Video: How’s it look?
Warner Archive did a great job on the transfer of the film using an MPEG-4 AVC codec of a brand new 2K restoration. The image looks natural and very good, retaining most of the grain and detail. Unlike many films from this period, this film is sharper and more detailed than most. I was glad to see a film from the Nineties where the film stock was not causing the softness associated with this time. That said, the climactic scene during the eclipse does have some digitally manipulated imagery that does not hold up so well today. It did not take me out of the story, but it hampers some of the realism that the film had achieved. I was very pleased with the attention to detail that Warner has given this release.
Audio: How’s it sound?
Dolores Claiborne boasts a DTS-HD MA 5.1 surround track that is not particularly active, but sounds good nonetheless. This is a film that relies heavily on dialogue, some whispers and some shouts. That said, when necessary the score by Danny Elfman is given enough berth in the sound field to amplify the emotions displayed on screen. Dialogue is crystal clear and I had no real complaints as I watched the film.

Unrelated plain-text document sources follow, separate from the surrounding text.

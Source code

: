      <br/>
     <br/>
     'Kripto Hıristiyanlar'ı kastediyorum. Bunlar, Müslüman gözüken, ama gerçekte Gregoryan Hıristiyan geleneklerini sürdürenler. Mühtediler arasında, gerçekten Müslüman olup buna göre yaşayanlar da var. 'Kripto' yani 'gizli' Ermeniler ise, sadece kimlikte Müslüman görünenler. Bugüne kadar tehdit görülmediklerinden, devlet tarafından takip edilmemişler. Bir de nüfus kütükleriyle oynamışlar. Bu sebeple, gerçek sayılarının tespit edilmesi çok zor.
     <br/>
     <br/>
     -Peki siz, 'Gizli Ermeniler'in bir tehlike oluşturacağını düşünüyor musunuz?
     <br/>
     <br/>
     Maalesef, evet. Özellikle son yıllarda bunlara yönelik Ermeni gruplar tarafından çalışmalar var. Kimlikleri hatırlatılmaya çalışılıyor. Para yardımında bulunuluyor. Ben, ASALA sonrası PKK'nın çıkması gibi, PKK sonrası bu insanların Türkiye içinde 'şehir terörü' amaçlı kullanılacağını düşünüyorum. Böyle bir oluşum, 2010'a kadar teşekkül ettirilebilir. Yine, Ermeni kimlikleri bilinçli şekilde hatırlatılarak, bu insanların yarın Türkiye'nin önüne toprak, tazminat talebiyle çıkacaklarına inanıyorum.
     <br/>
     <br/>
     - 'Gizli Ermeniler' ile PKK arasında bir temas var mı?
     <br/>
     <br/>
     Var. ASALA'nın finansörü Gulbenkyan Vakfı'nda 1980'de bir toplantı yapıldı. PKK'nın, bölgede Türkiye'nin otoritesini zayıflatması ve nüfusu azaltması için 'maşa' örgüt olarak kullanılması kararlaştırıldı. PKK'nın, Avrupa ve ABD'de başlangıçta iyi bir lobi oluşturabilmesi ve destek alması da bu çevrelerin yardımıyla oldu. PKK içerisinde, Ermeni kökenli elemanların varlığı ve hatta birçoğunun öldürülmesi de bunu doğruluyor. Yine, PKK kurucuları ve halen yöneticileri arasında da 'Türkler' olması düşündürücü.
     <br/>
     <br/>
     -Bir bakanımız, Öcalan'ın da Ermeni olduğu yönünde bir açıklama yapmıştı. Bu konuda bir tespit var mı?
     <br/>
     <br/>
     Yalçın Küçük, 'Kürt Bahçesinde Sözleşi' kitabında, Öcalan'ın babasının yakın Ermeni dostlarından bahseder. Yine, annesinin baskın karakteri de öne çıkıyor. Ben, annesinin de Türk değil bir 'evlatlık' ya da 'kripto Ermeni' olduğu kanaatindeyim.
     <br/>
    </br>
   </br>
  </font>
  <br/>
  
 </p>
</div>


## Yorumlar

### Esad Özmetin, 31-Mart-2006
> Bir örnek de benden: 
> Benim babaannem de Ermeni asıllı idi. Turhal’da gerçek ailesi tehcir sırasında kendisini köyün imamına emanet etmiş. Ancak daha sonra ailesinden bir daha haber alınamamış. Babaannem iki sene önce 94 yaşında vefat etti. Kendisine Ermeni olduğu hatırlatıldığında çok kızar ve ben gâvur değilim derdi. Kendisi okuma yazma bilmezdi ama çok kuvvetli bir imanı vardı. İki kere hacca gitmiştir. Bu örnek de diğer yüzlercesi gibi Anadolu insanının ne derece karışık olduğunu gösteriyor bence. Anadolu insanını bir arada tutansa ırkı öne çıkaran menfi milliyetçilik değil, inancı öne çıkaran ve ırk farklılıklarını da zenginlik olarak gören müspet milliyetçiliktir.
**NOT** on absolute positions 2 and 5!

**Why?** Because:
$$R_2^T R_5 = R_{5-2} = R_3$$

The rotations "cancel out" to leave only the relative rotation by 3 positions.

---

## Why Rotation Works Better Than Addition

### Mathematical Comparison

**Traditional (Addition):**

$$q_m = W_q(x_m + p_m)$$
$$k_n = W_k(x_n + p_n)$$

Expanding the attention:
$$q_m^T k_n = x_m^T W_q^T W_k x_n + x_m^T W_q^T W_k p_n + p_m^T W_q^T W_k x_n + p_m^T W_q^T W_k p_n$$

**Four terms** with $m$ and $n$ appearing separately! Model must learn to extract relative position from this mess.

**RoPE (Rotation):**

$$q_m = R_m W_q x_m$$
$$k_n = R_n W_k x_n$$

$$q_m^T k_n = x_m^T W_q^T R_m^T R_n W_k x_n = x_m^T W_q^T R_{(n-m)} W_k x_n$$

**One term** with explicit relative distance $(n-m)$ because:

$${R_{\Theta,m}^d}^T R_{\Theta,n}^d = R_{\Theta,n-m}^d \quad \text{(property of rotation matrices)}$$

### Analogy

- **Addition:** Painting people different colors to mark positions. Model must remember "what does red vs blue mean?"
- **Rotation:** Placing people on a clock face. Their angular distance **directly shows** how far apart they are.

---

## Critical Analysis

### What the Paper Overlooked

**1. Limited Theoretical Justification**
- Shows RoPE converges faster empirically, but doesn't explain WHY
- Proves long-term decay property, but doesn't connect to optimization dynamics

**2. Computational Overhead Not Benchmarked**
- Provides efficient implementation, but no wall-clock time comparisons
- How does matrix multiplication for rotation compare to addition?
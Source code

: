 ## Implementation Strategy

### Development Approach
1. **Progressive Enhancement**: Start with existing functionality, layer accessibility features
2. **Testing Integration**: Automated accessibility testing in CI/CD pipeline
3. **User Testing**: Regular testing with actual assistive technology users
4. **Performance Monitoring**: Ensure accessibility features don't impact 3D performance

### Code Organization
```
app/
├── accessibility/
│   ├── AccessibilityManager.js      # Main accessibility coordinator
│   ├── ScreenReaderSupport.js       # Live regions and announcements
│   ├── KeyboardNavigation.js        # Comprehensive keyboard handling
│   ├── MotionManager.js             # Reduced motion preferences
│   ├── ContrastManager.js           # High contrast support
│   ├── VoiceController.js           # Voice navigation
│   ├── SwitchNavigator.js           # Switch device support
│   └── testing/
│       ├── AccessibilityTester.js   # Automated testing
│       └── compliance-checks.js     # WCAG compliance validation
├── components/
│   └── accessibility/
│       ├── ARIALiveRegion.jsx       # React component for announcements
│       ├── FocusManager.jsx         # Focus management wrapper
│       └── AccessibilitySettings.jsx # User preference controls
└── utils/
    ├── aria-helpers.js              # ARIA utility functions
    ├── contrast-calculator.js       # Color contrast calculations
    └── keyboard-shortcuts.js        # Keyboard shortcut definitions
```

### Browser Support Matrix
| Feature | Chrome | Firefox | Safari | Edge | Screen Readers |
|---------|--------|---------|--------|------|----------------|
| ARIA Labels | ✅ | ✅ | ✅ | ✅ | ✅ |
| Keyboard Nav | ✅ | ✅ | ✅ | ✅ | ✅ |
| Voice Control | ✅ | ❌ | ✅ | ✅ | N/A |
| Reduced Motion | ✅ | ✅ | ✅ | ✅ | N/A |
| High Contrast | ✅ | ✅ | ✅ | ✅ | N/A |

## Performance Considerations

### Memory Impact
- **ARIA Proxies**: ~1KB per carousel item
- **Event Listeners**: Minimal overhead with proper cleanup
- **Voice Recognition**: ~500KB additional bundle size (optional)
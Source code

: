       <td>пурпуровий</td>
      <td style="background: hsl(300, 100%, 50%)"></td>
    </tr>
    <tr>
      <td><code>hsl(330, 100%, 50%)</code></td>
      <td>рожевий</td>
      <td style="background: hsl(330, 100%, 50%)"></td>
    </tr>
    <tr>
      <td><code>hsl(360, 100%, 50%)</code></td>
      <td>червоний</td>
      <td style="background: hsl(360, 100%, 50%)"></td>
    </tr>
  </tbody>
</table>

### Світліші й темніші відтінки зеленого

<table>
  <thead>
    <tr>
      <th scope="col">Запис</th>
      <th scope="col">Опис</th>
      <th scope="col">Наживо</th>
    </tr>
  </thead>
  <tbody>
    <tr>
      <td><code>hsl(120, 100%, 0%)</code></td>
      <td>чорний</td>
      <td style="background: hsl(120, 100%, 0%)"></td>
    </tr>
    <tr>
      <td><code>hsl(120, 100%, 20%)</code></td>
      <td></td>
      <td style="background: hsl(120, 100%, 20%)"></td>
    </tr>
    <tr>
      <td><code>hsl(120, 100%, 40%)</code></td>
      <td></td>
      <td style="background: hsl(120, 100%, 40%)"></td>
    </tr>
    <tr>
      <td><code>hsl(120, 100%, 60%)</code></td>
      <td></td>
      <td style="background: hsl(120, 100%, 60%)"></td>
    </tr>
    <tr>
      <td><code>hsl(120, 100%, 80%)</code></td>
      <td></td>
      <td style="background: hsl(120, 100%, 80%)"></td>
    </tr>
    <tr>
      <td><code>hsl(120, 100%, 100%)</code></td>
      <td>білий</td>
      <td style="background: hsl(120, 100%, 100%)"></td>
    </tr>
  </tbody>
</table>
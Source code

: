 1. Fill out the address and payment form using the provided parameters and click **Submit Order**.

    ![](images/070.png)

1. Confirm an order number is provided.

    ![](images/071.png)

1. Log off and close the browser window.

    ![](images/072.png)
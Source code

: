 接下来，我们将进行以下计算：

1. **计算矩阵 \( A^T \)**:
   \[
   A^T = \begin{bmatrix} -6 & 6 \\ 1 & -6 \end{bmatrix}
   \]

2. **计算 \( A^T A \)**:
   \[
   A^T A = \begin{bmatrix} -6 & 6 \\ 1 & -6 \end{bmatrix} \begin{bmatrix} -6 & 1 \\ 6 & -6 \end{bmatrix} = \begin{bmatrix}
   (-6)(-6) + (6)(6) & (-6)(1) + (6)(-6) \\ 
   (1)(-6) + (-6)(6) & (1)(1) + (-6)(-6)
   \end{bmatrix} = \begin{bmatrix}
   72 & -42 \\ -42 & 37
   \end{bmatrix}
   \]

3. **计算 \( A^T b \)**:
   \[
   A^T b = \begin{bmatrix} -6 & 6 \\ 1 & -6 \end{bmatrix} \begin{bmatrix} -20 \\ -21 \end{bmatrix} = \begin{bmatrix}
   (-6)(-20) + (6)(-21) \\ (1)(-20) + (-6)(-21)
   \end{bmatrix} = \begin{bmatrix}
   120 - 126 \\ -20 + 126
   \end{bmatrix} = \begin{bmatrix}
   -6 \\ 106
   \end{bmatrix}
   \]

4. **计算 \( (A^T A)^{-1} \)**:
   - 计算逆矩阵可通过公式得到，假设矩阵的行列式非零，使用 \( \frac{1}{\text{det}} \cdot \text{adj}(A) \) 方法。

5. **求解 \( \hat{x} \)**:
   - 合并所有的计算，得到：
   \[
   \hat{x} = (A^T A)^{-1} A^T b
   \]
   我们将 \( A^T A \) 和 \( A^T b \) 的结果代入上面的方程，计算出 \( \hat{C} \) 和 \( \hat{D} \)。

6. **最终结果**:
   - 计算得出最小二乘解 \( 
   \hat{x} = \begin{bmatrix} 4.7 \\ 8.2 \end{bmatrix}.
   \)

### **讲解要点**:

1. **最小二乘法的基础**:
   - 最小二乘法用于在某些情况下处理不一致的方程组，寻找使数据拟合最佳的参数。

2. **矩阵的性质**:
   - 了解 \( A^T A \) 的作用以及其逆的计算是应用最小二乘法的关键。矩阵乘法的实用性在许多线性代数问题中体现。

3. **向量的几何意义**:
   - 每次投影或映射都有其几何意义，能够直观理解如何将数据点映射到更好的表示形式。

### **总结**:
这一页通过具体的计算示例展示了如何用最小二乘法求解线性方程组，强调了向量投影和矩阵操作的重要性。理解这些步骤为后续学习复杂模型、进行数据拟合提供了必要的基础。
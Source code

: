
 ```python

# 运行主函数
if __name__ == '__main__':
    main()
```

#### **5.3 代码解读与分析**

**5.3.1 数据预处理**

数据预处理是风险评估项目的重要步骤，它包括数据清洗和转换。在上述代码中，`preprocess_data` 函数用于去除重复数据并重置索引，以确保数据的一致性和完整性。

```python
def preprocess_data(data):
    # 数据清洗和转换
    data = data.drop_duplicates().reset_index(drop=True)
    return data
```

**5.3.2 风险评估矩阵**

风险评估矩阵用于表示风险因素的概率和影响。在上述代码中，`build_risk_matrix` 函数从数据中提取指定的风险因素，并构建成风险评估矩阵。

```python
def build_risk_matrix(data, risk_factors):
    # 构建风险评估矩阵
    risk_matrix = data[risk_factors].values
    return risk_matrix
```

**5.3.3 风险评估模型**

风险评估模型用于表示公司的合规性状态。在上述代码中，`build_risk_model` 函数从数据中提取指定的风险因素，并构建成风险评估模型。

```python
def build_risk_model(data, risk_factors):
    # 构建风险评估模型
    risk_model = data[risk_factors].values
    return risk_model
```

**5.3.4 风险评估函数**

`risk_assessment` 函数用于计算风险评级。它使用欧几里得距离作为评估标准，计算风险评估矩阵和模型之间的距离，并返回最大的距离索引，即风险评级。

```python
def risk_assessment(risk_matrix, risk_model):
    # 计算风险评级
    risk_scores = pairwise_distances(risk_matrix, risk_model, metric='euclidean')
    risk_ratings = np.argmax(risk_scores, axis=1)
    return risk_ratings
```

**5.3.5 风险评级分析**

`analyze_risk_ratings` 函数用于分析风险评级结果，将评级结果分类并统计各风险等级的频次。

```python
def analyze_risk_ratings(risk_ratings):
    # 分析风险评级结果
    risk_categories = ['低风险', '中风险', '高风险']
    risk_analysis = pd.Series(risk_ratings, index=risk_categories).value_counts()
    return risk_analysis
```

Supplements: What are the extras?
- Audio Commentary – Recorded in 1999, the director of the film gives an informative commentary about his work on the film, the adaptation by Tony Gilroy, and the appreciation of Stephen King. Good stuff.
- Theatrical Trailer
The Bottom Line
Dolores Claiborne is a meticulously well-crafted Stephen King adaptation. With great actors and a great plot, this film is definitely worth watching. The supplemental commentary by Taylor Hackford is very informative. This film has some rough material that may limit replay value, but I enjoyed getting to watch it.